Having problems connecting new post so I hope this has not been duplicated 
Anyway I have 4 leaks on the side of the rainwater tank, what is the best method for repair. ( tried Reeces Plumbing but they could not help ?????)
I believe concrete is selfe sealing however the leaks are worse than they were  5 months ago (water showing on ground at base of leaks). What are the white streaks ( lime ???) anyway do I grind the build up of white substance before applying the sealer. The property has just been put up for sale so would like to do the right thing. (try explaing not to worry to a buyer) 
Thanks for any and all info 
John macklin

----------


## Big Shed

Two methods that I am aware of, external sealing does not work, too much pressure. 
1 Buy a special water tank liner, not cheap and the tank needs to be emptied to insert 
2 Special crystals added to water, they expand in the leaks, company advertises regularly in the Weekly Times, no idea of cost 
If all else fails, buy a new plastic tank:eek:

----------


## Vernonv

Hi John,
I have similar problems with a rendered steel tank.
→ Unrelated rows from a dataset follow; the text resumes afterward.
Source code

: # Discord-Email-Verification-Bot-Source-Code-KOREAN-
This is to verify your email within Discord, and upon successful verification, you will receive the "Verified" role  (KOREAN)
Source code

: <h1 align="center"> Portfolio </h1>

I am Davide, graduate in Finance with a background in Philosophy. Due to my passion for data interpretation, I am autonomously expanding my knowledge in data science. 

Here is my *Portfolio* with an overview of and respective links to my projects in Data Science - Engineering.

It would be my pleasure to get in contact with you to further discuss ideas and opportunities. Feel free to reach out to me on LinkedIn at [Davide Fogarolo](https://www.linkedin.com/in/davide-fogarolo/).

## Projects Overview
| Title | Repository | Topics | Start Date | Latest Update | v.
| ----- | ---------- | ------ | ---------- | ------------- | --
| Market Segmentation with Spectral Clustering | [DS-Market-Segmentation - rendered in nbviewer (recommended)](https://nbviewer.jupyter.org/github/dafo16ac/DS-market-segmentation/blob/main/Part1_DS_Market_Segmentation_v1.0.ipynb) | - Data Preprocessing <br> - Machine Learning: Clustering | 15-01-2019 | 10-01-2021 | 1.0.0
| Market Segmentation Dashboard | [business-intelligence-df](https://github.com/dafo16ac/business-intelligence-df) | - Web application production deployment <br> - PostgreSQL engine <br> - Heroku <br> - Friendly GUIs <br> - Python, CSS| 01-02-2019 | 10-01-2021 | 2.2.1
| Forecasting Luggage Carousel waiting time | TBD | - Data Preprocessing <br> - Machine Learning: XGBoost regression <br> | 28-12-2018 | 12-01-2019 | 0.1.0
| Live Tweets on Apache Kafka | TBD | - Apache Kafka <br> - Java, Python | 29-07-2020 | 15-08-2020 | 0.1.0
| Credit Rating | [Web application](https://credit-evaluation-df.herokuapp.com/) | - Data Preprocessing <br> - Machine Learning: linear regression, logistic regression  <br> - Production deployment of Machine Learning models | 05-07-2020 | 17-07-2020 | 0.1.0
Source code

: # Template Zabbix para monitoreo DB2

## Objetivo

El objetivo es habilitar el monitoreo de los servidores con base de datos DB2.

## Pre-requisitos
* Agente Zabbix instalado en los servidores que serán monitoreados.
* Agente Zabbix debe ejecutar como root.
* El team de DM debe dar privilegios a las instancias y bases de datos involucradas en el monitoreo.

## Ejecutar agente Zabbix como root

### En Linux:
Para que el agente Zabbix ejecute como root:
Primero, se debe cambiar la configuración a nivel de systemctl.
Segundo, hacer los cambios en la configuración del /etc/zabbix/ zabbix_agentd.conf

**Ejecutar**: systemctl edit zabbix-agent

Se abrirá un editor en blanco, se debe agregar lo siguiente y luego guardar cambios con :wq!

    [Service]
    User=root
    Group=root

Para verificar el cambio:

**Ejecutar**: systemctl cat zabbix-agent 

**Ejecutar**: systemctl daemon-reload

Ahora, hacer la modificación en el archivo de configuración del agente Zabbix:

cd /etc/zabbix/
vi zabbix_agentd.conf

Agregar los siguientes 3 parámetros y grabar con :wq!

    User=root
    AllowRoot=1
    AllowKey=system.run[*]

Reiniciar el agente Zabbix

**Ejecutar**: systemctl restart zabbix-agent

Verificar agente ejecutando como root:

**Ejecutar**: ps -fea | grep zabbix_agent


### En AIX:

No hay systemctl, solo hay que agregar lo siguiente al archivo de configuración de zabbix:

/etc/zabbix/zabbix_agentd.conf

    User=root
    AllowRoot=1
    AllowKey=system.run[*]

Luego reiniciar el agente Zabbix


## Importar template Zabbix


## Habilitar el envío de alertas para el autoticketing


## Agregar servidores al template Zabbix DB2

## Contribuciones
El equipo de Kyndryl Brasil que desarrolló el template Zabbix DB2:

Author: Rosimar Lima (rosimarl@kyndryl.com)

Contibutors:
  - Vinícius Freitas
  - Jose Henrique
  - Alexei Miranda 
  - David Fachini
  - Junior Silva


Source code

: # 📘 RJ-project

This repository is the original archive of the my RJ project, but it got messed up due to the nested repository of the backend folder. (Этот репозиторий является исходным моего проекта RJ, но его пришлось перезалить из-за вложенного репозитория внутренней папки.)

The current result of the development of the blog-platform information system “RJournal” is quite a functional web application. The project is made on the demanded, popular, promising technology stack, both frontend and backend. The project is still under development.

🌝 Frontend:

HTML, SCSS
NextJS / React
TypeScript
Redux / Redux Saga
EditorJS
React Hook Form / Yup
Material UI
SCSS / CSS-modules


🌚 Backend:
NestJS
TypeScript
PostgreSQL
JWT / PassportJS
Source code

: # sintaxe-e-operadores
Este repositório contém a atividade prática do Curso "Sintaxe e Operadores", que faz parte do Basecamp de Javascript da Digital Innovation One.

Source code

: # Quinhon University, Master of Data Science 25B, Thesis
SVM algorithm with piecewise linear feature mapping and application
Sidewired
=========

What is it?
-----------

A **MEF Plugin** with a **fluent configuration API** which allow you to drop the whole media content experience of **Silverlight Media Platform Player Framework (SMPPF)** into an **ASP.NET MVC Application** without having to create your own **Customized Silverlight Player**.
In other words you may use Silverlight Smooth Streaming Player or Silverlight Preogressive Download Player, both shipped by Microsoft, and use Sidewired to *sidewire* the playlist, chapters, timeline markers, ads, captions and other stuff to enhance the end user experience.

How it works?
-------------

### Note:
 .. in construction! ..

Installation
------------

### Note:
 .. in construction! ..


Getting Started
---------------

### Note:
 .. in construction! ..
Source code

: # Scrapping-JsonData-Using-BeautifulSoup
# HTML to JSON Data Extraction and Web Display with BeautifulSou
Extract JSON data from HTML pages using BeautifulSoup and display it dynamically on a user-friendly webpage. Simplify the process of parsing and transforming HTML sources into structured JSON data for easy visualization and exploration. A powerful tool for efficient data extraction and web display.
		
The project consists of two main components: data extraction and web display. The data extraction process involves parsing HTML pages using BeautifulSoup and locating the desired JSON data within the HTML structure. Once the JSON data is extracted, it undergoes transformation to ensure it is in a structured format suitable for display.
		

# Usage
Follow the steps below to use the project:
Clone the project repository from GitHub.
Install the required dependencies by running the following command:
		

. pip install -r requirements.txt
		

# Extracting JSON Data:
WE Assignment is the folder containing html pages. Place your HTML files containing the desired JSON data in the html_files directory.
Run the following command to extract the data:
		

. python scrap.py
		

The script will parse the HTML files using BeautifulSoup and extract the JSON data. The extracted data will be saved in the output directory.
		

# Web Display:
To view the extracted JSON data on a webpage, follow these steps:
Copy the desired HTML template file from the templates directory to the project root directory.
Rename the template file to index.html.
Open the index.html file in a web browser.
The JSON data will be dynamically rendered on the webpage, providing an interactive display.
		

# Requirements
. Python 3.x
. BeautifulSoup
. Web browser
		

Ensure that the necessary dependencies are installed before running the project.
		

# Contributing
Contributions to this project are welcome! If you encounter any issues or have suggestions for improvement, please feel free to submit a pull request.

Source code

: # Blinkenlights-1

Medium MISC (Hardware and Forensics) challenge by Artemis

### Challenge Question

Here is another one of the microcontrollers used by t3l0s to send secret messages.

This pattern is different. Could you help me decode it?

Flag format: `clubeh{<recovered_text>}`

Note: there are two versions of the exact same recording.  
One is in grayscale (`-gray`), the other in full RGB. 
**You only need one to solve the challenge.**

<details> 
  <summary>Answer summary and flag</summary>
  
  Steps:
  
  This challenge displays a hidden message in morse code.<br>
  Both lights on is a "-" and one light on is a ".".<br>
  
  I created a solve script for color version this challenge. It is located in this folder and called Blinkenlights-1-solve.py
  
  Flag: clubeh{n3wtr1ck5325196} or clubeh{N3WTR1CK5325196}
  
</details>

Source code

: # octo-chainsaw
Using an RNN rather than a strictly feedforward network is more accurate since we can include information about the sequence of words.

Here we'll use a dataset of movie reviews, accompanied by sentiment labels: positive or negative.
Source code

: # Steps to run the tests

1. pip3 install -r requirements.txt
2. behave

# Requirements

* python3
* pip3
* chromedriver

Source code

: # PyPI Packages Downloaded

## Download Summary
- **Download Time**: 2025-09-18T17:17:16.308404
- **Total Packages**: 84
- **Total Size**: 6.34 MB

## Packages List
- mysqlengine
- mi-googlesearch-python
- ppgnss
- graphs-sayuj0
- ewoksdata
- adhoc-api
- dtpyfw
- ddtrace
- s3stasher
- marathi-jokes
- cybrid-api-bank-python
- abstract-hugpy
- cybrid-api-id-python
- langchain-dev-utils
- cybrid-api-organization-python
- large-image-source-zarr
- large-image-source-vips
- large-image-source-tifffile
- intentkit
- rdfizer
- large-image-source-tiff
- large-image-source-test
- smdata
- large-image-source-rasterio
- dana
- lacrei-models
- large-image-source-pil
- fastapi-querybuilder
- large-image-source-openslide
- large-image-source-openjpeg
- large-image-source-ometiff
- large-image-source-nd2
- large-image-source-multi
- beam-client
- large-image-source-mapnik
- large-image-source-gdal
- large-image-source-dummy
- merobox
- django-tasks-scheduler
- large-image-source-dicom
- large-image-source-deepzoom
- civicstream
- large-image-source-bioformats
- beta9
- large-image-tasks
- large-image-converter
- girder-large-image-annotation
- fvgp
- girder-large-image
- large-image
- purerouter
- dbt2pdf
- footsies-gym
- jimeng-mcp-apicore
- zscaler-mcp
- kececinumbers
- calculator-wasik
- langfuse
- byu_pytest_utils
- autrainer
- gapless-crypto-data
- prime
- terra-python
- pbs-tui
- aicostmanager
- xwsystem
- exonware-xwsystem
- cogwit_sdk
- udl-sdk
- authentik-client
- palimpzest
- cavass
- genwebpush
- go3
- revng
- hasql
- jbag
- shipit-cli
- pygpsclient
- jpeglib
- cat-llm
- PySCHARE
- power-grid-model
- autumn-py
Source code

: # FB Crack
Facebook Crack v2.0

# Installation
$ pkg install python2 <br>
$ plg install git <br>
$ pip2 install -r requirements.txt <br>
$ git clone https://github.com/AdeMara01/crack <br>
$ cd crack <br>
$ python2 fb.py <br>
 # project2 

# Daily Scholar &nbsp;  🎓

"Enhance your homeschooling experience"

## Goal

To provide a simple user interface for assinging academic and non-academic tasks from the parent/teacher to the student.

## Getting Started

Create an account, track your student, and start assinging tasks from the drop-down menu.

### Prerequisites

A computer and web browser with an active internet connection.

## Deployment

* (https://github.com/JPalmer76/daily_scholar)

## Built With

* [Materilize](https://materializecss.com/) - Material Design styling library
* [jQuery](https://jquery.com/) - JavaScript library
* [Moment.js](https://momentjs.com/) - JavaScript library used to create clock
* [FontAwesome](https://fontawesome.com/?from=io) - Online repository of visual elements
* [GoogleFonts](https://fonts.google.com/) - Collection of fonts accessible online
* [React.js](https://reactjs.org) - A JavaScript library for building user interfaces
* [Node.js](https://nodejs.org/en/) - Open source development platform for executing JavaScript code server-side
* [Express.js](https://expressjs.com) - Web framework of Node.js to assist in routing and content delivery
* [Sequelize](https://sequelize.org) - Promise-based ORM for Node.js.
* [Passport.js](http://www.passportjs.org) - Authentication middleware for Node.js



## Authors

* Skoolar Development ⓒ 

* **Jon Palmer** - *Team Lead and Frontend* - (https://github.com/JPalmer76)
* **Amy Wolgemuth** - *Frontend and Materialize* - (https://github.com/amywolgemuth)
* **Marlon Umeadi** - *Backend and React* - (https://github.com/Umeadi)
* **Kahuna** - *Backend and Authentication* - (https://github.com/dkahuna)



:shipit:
It is rendered on the inside and acts as a self healer (I would assume normal concrete tanks would work in a similar fashion). 
The white streaks down the side on the tank are from lime and that is was reseals (heals) the tank. Don't grind it off!!!! 
A couple of things note with self healing : Self healing works best on small leaks - use some of that Aqua Kneed-It epoxy putty to slow leaks down or even stop them.Heat speeds up the healing process - leaks on the sunny side of a tank heal quicker than on a shady side.When using the epoxy putty have a racket strap setup around the tank. Mix up the putty. Put it over the hole. Hold it there for a little while until the epoxy begin to harden (10 to 15 minutes). Place a folded over rag over the epoxy and tighten the ratchet strap to keep pressure on the rag and putty. 
Hope that helps.

----------


## macklin

thank you both for your replies 
about the strap going around the tank it holds 45.000 liters which is a bit big 
( I think)

----------


## Vernonv

> about the strap going around the tank it holds 45.000 liters which is a bit big

  Just extend it with some rope. Worked a treat for me ... and it saves you having to stand there like the boy with his finger in a dyke. :Biggrin:

----------


## alang

[quote=macklin;426766]Having problems connecting new post so I hope this has not been duplicated 
Bondall have sealers to mix with concrete if you need to plug them from the inside info At www.bondall.com

----------


## scooter

alang, Bondall's product for this is called Silasec. 
To repair a tank it is mixed to a putty with GP cement & applied to the leaking area from the inside.  
Cheers.................Sean

----------


## Bob38S

> alang, Bondall's product for this is called Silasec. 
> To repair a tank it is mixed to a putty with GP cement & applied to the leaking area from the inside.  
> Cheers.................Sean

  Have also used it as a "paint" on the inside of one tank and as a putty on the second - forced into a weeping crack [streaming] from the outside. 
Make sure that the surfaces of the crack are solid solid [chip at it until you have a solid surface] - water weeping out is actually good for this type of repair as the Silasec mixed with raw cement gets quite warm and the water seems to aid the setting. Had to do mine in 2 goes - first reduced the stream to a visably wet surface - second [over the top of the first] fixed it. 
I originally got onto this product after hearing about the water problem in a traffic tunnel - in Sydney from memory. 
Regards,
Bob

----------